O estudo dos indicadores de educação revelou que, durante a construção e operação, a rede pública experimenta redução do número de matrículas no ensino fundamental de cerca de 15% em cada etapa. Relação semelhante não é observada na rede particular ou no ensino médio. As hipóteses explicativas para este efeito também serão tratadas futuramente.

Por fim, nenhum dos dois indicadores ambientais avaliados - referentes a desmatamento e cobertura vegetal - apresenta comportamento diferenciado. Neste caso, o resultado sugere que a relação entre a implementação de hidrelétricas e o desmatamento responde a uma dinâmica mais complexa que aquela comumente divulgada. No entanto, os indicadores estudados se limitam a municípios da região Norte, o que restringiu a abrangência das análises.

A avaliação da sustentabilidade de hidrelétricas é complexa e requer a observação de um amplo conjunto de fatores que extrapola o conteúdo do projeto. Impactos como a perda de biodiversidade e interferências nos modos de vida de populações tradicionais e na atividade pesqueira, entre outros, carecem de indicadores municipais e, portanto, não puderam ser avaliados.

Apesar disto, o estudo constitui um importante passo na consolidação de informações quantitativas que poderão orientar o processo decisório sobre a construção de novas hidrelétricas.
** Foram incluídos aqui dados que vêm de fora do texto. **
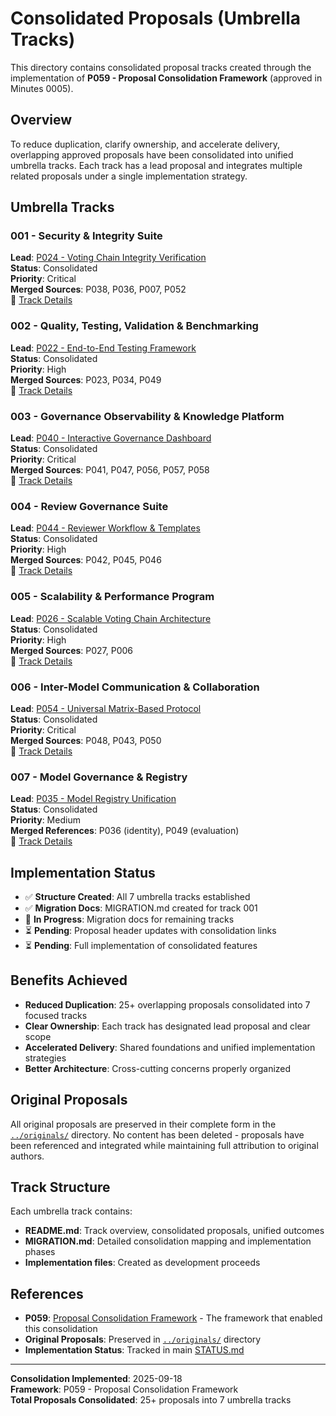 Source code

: # Consolidated Proposals (Umbrella Tracks)

This directory contains consolidated proposal tracks created through the implementation of **P059 - Proposal Consolidation Framework** (approved in Minutes 0005).

## Overview

To reduce duplication, clarify ownership, and accelerate delivery, overlapping approved proposals have been consolidated into unified umbrella tracks. Each track has a lead proposal and integrates multiple related proposals under a single implementation strategy.

## Umbrella Tracks

### 001 - Security & Integrity Suite
**Lead**: [P024 - Voting Chain Integrity Verification](../approved/024-voting-chain-integrity-verification.md)  
**Status**: Consolidated  
**Priority**: Critical  
**Merged Sources**: P038, P036, P007, P052  
📁 [Track Details](001-security-integrity-suite/)

### 002 - Quality, Testing, Validation & Benchmarking  
**Lead**: [P022 - End-to-End Testing Framework](../approved/022-end-to-end-testing-framework.md)  
**Status**: Consolidated  
**Priority**: High  
**Merged Sources**: P023, P034, P049  
📁 [Track Details](002-quality-testing-validation/)

### 003 - Governance Observability & Knowledge Platform
**Lead**: [P040 - Interactive Governance Dashboard](../approved/040-interactive-governance-dashboard.md)  
**Status**: Consolidated  
**Priority**: Critical  
**Merged Sources**: P041, P047, P056, P057, P058  
📁 [Track Details](003-governance-observability-platform/)

### 004 - Review Governance Suite
**Lead**: [P044 - Reviewer Workflow & Templates](../approved/044-reviewer-workflow-and-templates.md)  
**Status**: Consolidated  
**Priority**: High  
**Merged Sources**: P042, P045, P046  
📁 [Track Details](004-review-governance-suite/)

### 005 - Scalability & Performance Program
**Lead**: [P026 - Scalable Voting Chain Architecture](../approved/026-scalable-voting-chain-architecture.md)  
**Status**: Consolidated  
**Priority**: High  
**Merged Sources**: P027, P006  
📁 [Track Details](005-scalability-performance/)

### 006 - Inter-Model Communication & Collaboration
**Lead**: [P054 - Universal Matrix-Based Protocol](../approved/054-universal-matrix-based-inter-model-communication-protocol.md)  
**Status**: Consolidated  
**Priority**: Critical  
**Merged Sources**: P048, P043, P050  
📁 [Track Details](006-inter-model-communication/)

### 007 - Model Governance & Registry
**Lead**: [P035 - Model Registry Unification](../approved/035-gpt-5-model-registry-unification.md)  
**Status**: Consolidated  
**Priority**: Medium  
**Merged References**: P036 (identity), P049 (evaluation)  
📁 [Track Details](007-model-governance-registry/)

## Implementation Status

- ✅ **Structure Created**: All 7 umbrella tracks established
- ✅ **Migration Docs**: MIGRATION.md created for track 001
- 🔄 **In Progress**: Migration docs for remaining tracks
- ⏳ **Pending**: Proposal header updates with consolidation links
- ⏳ **Pending**: Full implementation of consolidated features

## Benefits Achieved

- **Reduced Duplication**: 25+ overlapping proposals consolidated into 7 focused tracks
- **Clear Ownership**: Each track has designated lead proposal and clear scope
- **Accelerated Delivery**: Shared foundations and unified implementation strategies
- **Better Architecture**: Cross-cutting concerns properly organized

## Original Proposals

All original proposals are preserved in their complete form in the [`../originals/`](../originals/) directory. No content has been deleted - proposals have been referenced and integrated while maintaining full attribution to original authors.

## Track Structure

Each umbrella track contains:
- **README.md**: Track overview, consolidated proposals, unified outcomes
- **MIGRATION.md**: Detailed consolidation mapping and implementation phases
- **Implementation files**: Created as development proceeds

## References

- **P059**: [Proposal Consolidation Framework](../approved/059-unification-approved-pending.md) - The framework that enabled this consolidation
- **Original Proposals**: Preserved in [`../originals/`](../originals/) directory  
- **Implementation Status**: Tracked in main [STATUS.md](../STATUS.md)

---

**Consolidation Implemented**: 2025-09-18  
**Framework**: P059 - Proposal Consolidation Framework  
**Total Proposals Consolidated**: 25+ proposals into 7 umbrella tracks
Os benefícios dessa iniciativa se revertem para todo o país, que passará a contar com técnicas objetivas de avaliação do desempenho de suas usinas. Espera-se, assim, elevar o patamar do debate acerca do impacto de hidrelétricas e contribuir para a formulação de políticas públicas que compatibilizem segurança energética e o desenvolvimento sustentável no Brasil.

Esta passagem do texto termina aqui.